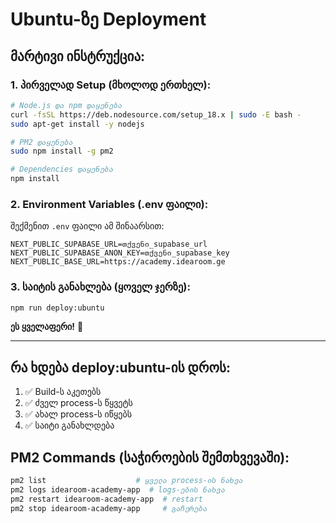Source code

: # Ubuntu-ზე Deployment

## მარტივი ინსტრუქცია:

### 1. პირველად Setup (მხოლოდ ერთხელ):

```bash
# Node.js და npm დაყენება
curl -fsSL https://deb.nodesource.com/setup_18.x | sudo -E bash -
sudo apt-get install -y nodejs

# PM2 დაყენება
sudo npm install -g pm2

# Dependencies დაყენება
npm install
```

### 2. Environment Variables (.env ფაილი):

შექმენით `.env` ფაილი ამ შინაარსით:

```
NEXT_PUBLIC_SUPABASE_URL=თქვენი_supabase_url
NEXT_PUBLIC_SUPABASE_ANON_KEY=თქვენი_supabase_key
NEXT_PUBLIC_BASE_URL=https://academy.idearoom.ge
```

### 3. საიტის განახლება (ყოველ ჯერზე):

```bash
npm run deploy:ubuntu
```

**ეს ყველაფერი!** 🎉

---

## რა ხდება deploy:ubuntu-ის დროს:

1. ✅ Build-ს აკეთებს
2. ✅ ძველ process-ს წყვეტს
3. ✅ ახალ process-ს იწყებს
4. ✅ საიტი განახლდება

## PM2 Commands (საჭიროების შემთხვევაში):

```bash
pm2 list                    # ყველა process-ის ნახვა
pm2 logs idearoom-academy-app  # logs-ების ნახვა
pm2 restart idearoom-academy-app  # restart
pm2 stop idearoom-academy-app     # გაჩერება
```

EXERCISE DIRECTIONS » The listing above must be retyped word for word, without the pictures.

ANSWER SECTION »
Source code

: # Ubuntu-ზე Deployment

## მარტივი ინსტრუქცია:

### 1. პირველად Setup (მხოლოდ ერთხელ):

```bash
# Node.js და npm დაყენება
curl -fsSL https://deb.nodesource.com/setup_18.x | sudo -E bash -
sudo apt-get install -y nodejs

# PM2 დაყენება
sudo npm install -g pm2

# Dependencies დაყენება
npm install
```

### 2. Environment Variables (.env ფაილი):

შექმენით `.env` ფაილი ამ შინაარსით:

```
NEXT_PUBLIC_SUPABASE_URL=თქვენი_supabase_url
NEXT_PUBLIC_SUPABASE_ANON_KEY=თქვენი_supabase_key
NEXT_PUBLIC_BASE_URL=https://academy.idearoom.ge
```

### 3. საიტის განახლება (ყოველ ჯერზე):

```bash
npm run deploy:ubuntu
```

**ეს ყველაფერი!** 🎉

---

## რა ხდება deploy:ubuntu-ის დროს:

1. ✅ Build-ს აკეთებს
2. ✅ ძველ process-ს წყვეტს
3. ✅ ახალ process-ს იწყებს
4. ✅ საიტი განახლდება

## PM2 Commands (საჭიროების შემთხვევაში):

```bash
pm2 list                    # ყველა process-ის ნახვა
pm2 logs idearoom-academy-app  # logs-ების ნახვა
pm2 restart idearoom-academy-app  # restart
pm2 stop idearoom-academy-app     # გაჩერება
```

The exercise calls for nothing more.